*** Opening DATA TO USE ***
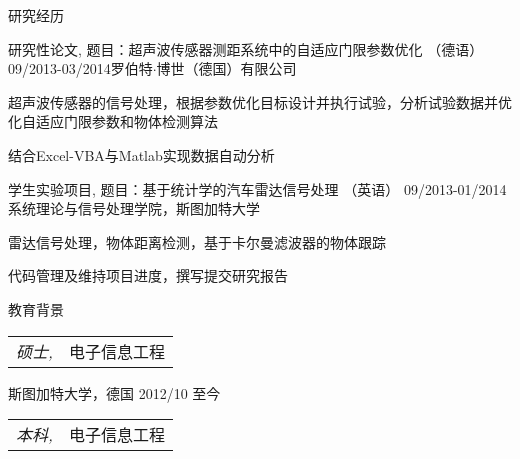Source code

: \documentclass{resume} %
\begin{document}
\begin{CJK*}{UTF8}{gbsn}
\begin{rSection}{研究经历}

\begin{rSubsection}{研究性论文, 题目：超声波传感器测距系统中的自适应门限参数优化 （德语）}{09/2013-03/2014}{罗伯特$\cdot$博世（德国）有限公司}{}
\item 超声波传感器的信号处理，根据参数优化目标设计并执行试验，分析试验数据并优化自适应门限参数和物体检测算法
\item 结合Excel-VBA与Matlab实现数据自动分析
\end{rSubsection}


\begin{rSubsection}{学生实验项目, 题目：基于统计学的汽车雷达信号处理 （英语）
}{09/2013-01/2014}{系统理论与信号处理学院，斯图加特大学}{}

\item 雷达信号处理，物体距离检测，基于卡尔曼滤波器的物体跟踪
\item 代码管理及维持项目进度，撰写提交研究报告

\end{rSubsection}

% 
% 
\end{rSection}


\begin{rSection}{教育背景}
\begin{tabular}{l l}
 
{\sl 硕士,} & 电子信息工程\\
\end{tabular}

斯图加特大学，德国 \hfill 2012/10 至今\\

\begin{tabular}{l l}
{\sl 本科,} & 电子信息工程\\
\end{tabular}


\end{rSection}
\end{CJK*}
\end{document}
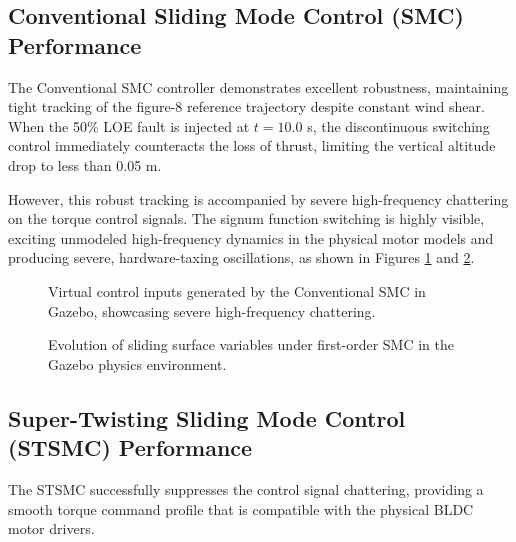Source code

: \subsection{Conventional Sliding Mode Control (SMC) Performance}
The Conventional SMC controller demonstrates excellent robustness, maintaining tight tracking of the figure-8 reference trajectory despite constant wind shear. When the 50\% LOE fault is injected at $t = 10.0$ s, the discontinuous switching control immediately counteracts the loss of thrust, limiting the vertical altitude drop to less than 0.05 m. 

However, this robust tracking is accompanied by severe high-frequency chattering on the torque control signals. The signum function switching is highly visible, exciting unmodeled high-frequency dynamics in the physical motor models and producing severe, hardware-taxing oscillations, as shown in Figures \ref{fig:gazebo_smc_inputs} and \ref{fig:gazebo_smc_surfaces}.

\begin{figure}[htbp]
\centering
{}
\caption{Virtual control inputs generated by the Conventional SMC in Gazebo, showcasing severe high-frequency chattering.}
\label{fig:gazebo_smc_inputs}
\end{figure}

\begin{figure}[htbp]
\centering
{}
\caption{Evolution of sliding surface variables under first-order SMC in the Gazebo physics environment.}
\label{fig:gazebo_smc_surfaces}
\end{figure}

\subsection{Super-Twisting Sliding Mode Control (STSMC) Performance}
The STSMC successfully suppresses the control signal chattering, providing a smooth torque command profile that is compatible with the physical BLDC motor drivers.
*** Closing DATA TO USE ***
— WORK REQUIRED —
Everything in the records except the pictures should be retyped exactly.

— RESULT OF THE TASK —
Source code

: \documentclass{resume} %
\begin{document}
\begin{CJK*}{UTF8}{gbsn}
\begin{rSection}{研究经历}

\begin{rSubsection}{研究性论文, 题目：超声波传感器测距系统中的自适应门限参数优化 （德语）}{09/2013-03/2014}{罗伯特$\cdot$博世（德国）有限公司}{}
\item 超声波传感器的信号处理，根据参数优化目标设计并执行试验，分析试验数据并优化自适应门限参数和物体检测算法
\item 结合Excel-VBA与Matlab实现数据自动分析
\end{rSubsection}


\begin{rSubsection}{学生实验项目, 题目：基于统计学的汽车雷达信号处理 （英语）
}{09/2013-01/2014}{系统理论与信号处理学院，斯图加特大学}{}

\item 雷达信号处理，物体距离检测，基于卡尔曼滤波器的物体跟踪
\item 代码管理及维持项目进度，撰写提交研究报告

\end{rSubsection}

% 
% 
\end{rSection}


\begin{rSection}{教育背景}
\begin{tabular}{l l}
 
{\sl 硕士,} & 电子信息工程\\
\end{tabular}

斯图加特大学，德国 \hfill 2012/10 至今\\

\begin{tabular}{l l}
{\sl 本科,} & 电子信息工程\\
\end{tabular}


\end{rSection}
\end{CJK*}
\end{document}
Source code

: \subsection{Conventional Sliding Mode Control (SMC) Performance}
The Conventional SMC controller demonstrates excellent robustness, maintaining tight tracking of the figure-8 reference trajectory despite constant wind shear. When the 50\% LOE fault is injected at $t = 10.0$ s, the discontinuous switching control immediately counteracts the loss of thrust, limiting the vertical altitude drop to less than 0.05 m. 

However, this robust tracking is accompanied by severe high-frequency chattering on the torque control signals. The signum function switching is highly visible, exciting unmodeled high-frequency dynamics in the physical motor models and producing severe, hardware-taxing oscillations, as shown in Figures \ref{fig:gazebo_smc_inputs} and \ref{fig:gazebo_smc_surfaces}.

\begin{figure}[htbp]
\centering
{}
\caption{Virtual control inputs generated by the Conventional SMC in Gazebo, showcasing severe high-frequency chattering.}
\label{fig:gazebo_smc_inputs}
\end{figure}

\begin{figure}[htbp]
\centering
{}
\caption{Evolution of sliding surface variables under first-order SMC in the Gazebo physics environment.}
\label{fig:gazebo_smc_surfaces}
\end{figure}

\subsection{Super-Twisting Sliding Mode Control (STSMC) Performance}
The STSMC successfully suppresses the control signal chattering, providing a smooth torque command profile that is compatible with the physical BLDC motor drivers.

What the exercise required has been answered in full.